In the past three months, reported positive cases on the app is 85 per cent below what they should be, suggesting that just one in ten people using the app are uploading their positive status.
During the research, entitled ‘Irish Covidtracker App Key Upload Shortfalls’, some 198,202 positive cases of the coronavirus were noted by the HSE. However, over the same time period, just 12,881 such cases were notified by users of the app.
The researchers suggested that given the HSE’s stated overall base of 1.3 million active app users, the expected return of positive uploads should be 51,766.
“It is apparent that there are major and ongoing, currently unexplained, shortfalls in the number of uploads being seen compared to what one should expect based on the number of cases experienced and the density of app deployment in the Irish population,” the research said.
Dr Farrell said the research may indicate a general flaw in using tracker apps for the virus, acknowledging that such shortfalls have also been seen with the other tracker apps in use around Europe.

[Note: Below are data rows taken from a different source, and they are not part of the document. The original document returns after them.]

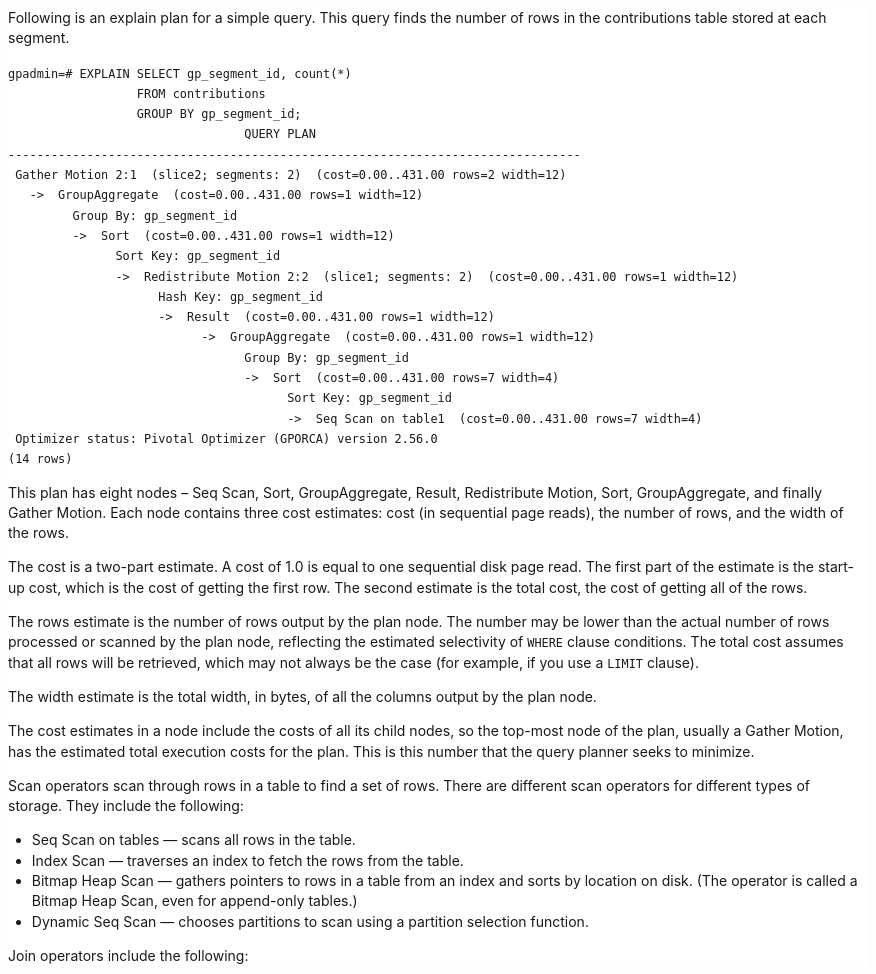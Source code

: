 Following is an explain plan for a simple query. This query finds the number of rows in the contributions table stored at each segment.

```language-sql
gpadmin=# EXPLAIN SELECT gp_segment_id, count(*)
                  FROM contributions 
                  GROUP BY gp_segment_id;
                                 QUERY PLAN                        
--------------------------------------------------------------------------------
 Gather Motion 2:1  (slice2; segments: 2)  (cost=0.00..431.00 rows=2 width=12)
   ->  GroupAggregate  (cost=0.00..431.00 rows=1 width=12)
         Group By: gp_segment_id
         ->  Sort  (cost=0.00..431.00 rows=1 width=12)
               Sort Key: gp_segment_id
               ->  Redistribute Motion 2:2  (slice1; segments: 2)  (cost=0.00..431.00 rows=1 width=12)
                     Hash Key: gp_segment_id
                     ->  Result  (cost=0.00..431.00 rows=1 width=12)
                           ->  GroupAggregate  (cost=0.00..431.00 rows=1 width=12)
                                 Group By: gp_segment_id
                                 ->  Sort  (cost=0.00..431.00 rows=7 width=4)
                                       Sort Key: gp_segment_id
                                       ->  Seq Scan on table1  (cost=0.00..431.00 rows=7 width=4)
 Optimizer status: Pivotal Optimizer (GPORCA) version 2.56.0
(14 rows)
```

This plan has eight nodes – Seq Scan, Sort, GroupAggregate, Result, Redistribute Motion, Sort, GroupAggregate, and finally Gather Motion. Each node contains three cost estimates: cost \(in sequential page reads\), the number of rows, and the width of the rows.

The cost is a two-part estimate. A cost of 1.0 is equal to one sequential disk page read. The first part of the estimate is the start-up cost, which is the cost of getting the first row. The second estimate is the total cost, the cost of getting all of the rows.

The rows estimate is the number of rows output by the plan node. The number may be lower than the actual number of rows processed or scanned by the plan node, reflecting the estimated selectivity of `WHERE` clause conditions. The total cost assumes that all rows will be retrieved, which may not always be the case \(for example, if you use a `LIMIT` clause\).

The width estimate is the total width, in bytes, of all the columns output by the plan node.

The cost estimates in a node include the costs of all its child nodes, so the top-most node of the plan, usually a Gather Motion, has the estimated total execution costs for the plan. This is this number that the query planner seeks to minimize.

Scan operators scan through rows in a table to find a set of rows. There are different scan operators for different types of storage. They include the following:

-   Seq Scan on tables — scans all rows in the table.
-   Index Scan — traverses an index to fetch the rows from the table.
-   Bitmap Heap Scan — gathers pointers to rows in a table from an index and sorts by location on disk. \(The operator is called a Bitmap Heap Scan, even for append-only tables.\)
-   Dynamic Seq Scan — chooses partitions to scan using a partition selection function.

Join operators include the following:
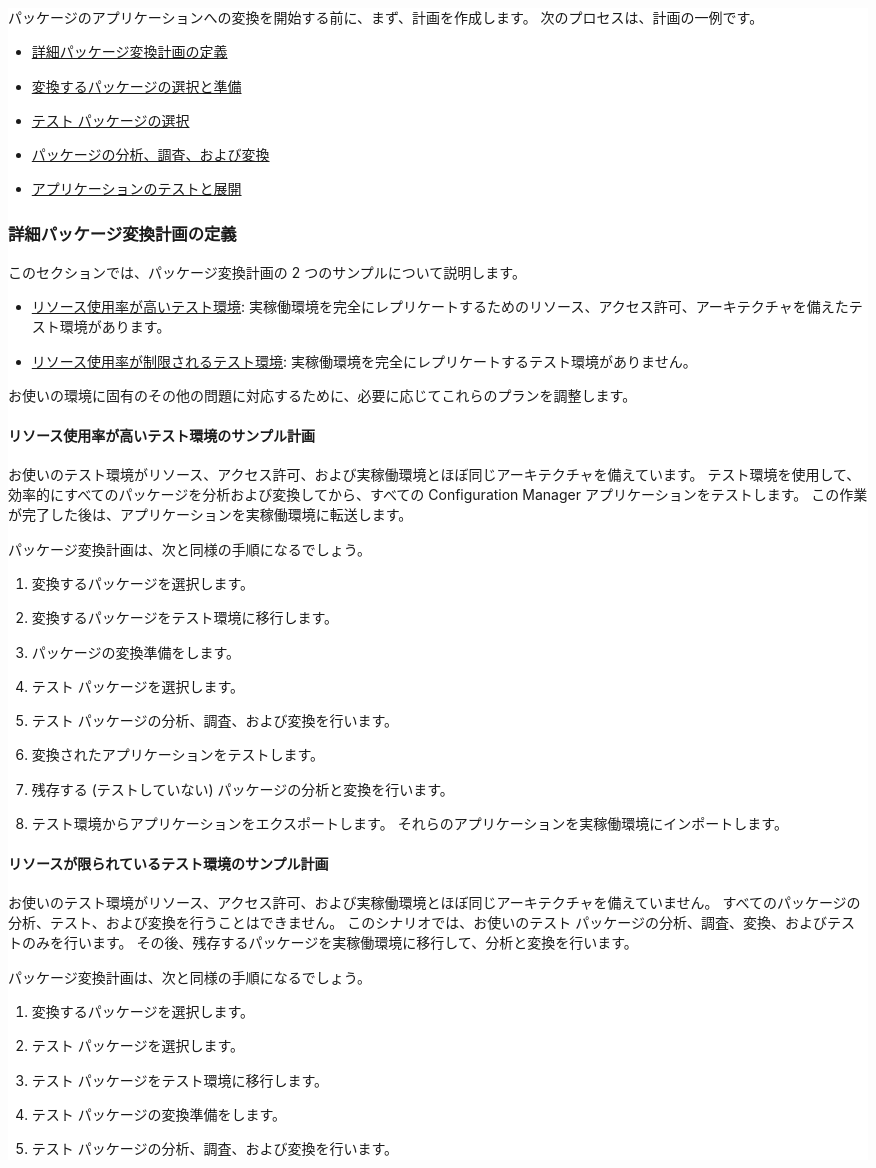 パッケージのアプリケーションへの変換を開始する前に、まず、計画を作成します。 次のプロセスは、計画の一例です。

- [詳細パッケージ変換計画の定義](#bkmk_define)  

- [変換するパッケージの選択と準備](#bkmk_prepare)  

- [テスト パッケージの選択](#bkmk_test)  

- [パッケージの分析、調査、および変換](#bkmk_analyze)  

- [アプリケーションのテストと展開](#bkmk_deploy)  


### <a name="bkmk_define"></a> 詳細パッケージ変換計画の定義

このセクションでは、パッケージ変換計画の 2 つのサンプルについて説明します。  

- [リソース使用率が高いテスト環境](#bkmk_define-high): 実稼働環境を完全にレプリケートするためのリソース、アクセス許可、アーキテクチャを備えたテスト環境があります。  

- [リソース使用率が制限されるテスト環境](#bkmk_define-limited): 実稼働環境を完全にレプリケートするテスト環境がありません。  

お使いの環境に固有のその他の問題に対応するために、必要に応じてこれらのプランを調整します。

#### <a name="bkmk_define-high"></a> リソース使用率が高いテスト環境のサンプル計画

お使いのテスト環境がリソース、アクセス許可、および実稼働環境とほぼ同じアーキテクチャを備えています。 テスト環境を使用して、効率的にすべてのパッケージを分析および変換してから、すべての Configuration Manager アプリケーションをテストします。 この作業が完了した後は、アプリケーションを実稼働環境に転送します。 

パッケージ変換計画は、次と同様の手順になるでしょう。  

1.  変換するパッケージを選択します。  

2.  変換するパッケージをテスト環境に移行します。  

3.  パッケージの変換準備をします。  

4.  テスト パッケージを選択します。  

5.  テスト パッケージの分析、調査、および変換を行います。  

6.  変換されたアプリケーションをテストします。  

7.  残存する (テストしていない) パッケージの分析と変換を行います。  

8.  テスト環境からアプリケーションをエクスポートします。 それらのアプリケーションを実稼働環境にインポートします。  

#### <a name="bkmk_define-limited"></a> リソースが限られているテスト環境のサンプル計画

お使いのテスト環境がリソース、アクセス許可、および実稼働環境とほぼ同じアーキテクチャを備えていません。 すべてのパッケージの分析、テスト、および変換を行うことはできません。 このシナリオでは、お使いのテスト パッケージの分析、調査、変換、およびテストのみを行います。 その後、残存するパッケージを実稼働環境に移行して、分析と変換を行います。 

パッケージ変換計画は、次と同様の手順になるでしょう。

1.  変換するパッケージを選択します。  

2.  テスト パッケージを選択します。  

3.  テスト パッケージをテスト環境に移行します。  

4.  テスト パッケージの変換準備をします。  

5.  テスト パッケージの分析、調査、および変換を行います。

He said that there could be a number of explanations for those shortfalls, from the cohort actively using the app — such as the elderly or people cocooning — never coming in contact with the virus to the possibility that poorer demographics in disproportionate contact with the disease not being able to afford the technology the app is carried upon.
“Whatever the reason, the shortfalls suggest the app is not effectively performing its primary function at present,” he said.
Dr Farrell also noted that the number of active users claimed by the HSE has been an even fixed value of 1,300,000 people since October 9th.
The app is currently showing that just over 100,000 people are checking in regarding their symptoms status on a daily basis, or roughly 8 per cent of all users.
The Covid app cost the HSE €850,000 to develop and was in gestation for four months before launching last summer.